## TASK DATA
····················
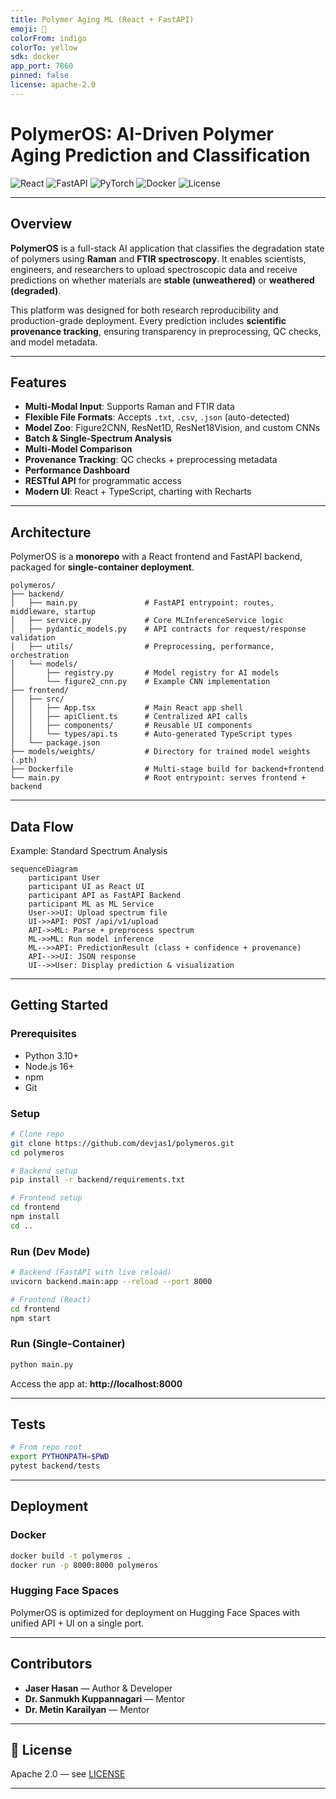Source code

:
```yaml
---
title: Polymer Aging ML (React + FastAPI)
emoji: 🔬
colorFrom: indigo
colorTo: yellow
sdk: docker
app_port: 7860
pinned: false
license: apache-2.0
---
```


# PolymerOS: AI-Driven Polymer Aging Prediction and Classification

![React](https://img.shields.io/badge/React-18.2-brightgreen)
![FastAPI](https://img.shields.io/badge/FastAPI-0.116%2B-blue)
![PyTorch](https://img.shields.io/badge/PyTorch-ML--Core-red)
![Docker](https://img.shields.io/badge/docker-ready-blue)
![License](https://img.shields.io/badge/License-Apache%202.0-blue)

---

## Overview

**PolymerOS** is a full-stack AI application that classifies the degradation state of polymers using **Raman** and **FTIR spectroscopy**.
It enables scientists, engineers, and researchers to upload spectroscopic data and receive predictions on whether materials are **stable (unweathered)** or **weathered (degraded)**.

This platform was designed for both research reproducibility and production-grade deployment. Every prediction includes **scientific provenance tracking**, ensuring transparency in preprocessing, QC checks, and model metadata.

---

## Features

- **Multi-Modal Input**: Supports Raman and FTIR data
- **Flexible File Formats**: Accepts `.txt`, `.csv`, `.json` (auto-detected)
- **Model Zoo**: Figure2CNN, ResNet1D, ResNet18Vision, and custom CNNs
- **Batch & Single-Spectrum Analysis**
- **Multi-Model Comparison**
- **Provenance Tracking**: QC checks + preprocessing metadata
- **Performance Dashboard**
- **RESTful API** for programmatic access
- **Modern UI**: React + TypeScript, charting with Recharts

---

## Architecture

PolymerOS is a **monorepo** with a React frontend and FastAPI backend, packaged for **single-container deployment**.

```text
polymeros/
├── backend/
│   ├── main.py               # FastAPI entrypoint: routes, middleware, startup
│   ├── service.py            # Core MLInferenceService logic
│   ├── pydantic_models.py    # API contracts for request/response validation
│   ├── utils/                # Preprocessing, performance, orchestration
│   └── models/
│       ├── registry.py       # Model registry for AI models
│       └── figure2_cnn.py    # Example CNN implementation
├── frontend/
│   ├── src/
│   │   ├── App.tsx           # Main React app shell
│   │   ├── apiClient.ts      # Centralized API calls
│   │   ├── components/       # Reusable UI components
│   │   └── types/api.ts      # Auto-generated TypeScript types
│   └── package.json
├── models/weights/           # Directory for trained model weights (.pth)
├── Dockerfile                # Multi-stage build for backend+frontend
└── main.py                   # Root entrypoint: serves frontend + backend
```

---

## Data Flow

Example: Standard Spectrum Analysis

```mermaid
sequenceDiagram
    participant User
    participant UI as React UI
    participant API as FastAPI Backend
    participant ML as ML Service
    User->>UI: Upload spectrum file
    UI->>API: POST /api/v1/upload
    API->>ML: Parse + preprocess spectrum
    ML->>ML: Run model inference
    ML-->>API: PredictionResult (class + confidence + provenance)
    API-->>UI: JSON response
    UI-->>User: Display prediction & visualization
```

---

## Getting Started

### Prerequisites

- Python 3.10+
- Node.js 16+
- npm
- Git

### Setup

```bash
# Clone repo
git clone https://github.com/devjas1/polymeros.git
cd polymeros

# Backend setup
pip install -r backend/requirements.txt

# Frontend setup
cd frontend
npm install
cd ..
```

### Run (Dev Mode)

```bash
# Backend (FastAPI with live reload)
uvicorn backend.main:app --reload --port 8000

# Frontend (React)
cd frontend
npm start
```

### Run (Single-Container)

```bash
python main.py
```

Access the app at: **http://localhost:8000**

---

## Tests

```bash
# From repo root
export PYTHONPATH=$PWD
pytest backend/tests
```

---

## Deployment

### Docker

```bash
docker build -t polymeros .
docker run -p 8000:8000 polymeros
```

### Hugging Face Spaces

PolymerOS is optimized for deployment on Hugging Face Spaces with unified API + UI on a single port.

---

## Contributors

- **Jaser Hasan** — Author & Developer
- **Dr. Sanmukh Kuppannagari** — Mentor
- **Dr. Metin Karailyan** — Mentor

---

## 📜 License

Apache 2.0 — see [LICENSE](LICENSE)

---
····················
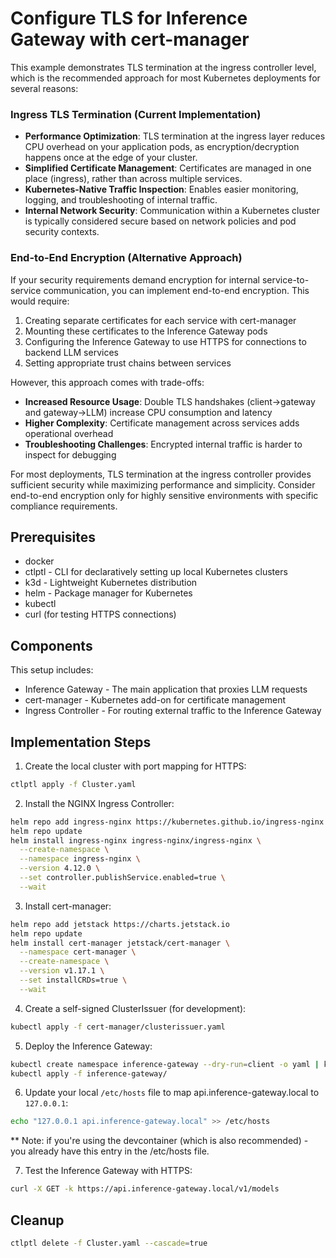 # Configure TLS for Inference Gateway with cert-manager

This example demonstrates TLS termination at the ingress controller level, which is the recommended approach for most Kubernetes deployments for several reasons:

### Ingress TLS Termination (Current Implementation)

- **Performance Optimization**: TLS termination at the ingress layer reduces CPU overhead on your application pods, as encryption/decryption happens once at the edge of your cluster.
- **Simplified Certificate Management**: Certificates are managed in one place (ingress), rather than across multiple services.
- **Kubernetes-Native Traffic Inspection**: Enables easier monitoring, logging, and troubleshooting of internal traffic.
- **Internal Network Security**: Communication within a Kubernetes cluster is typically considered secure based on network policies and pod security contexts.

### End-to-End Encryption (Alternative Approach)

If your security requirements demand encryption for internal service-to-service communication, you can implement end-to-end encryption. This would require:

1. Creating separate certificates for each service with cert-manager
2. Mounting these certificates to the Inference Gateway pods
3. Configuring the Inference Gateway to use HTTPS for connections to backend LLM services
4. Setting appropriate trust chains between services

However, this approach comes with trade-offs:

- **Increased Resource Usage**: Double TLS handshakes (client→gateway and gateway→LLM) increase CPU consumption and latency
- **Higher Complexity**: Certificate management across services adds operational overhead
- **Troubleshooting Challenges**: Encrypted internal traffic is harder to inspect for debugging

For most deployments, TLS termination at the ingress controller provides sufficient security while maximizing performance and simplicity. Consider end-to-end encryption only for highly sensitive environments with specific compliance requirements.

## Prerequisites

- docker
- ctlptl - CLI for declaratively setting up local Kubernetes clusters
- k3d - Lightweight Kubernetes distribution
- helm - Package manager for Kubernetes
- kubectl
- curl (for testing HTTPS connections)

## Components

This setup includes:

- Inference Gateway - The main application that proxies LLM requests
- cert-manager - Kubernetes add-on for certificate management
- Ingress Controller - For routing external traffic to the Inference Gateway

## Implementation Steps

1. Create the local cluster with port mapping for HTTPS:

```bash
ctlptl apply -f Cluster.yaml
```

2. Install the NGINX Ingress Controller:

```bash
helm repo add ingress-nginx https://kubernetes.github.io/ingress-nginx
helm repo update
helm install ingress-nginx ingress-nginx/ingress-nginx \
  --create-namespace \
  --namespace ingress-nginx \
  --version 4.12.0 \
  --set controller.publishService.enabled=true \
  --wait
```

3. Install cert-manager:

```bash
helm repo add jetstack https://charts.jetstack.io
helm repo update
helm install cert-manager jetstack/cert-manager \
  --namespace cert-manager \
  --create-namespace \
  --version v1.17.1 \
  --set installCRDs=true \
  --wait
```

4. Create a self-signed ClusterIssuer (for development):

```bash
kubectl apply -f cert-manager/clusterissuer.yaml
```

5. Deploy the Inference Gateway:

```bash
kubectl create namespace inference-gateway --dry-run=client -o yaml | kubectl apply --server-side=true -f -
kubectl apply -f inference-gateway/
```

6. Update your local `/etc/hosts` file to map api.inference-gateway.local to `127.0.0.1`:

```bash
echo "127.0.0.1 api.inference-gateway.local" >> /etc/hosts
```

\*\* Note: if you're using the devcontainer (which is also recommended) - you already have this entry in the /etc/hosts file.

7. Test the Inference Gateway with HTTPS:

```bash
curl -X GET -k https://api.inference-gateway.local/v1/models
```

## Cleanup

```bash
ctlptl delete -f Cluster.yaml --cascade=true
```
····················
Copy every line of the material above in which the string "build" can be found.

## SOLUTION BELOW
├── Dockerfile                # Multi-stage build for backend+frontend
docker build -t polymeros .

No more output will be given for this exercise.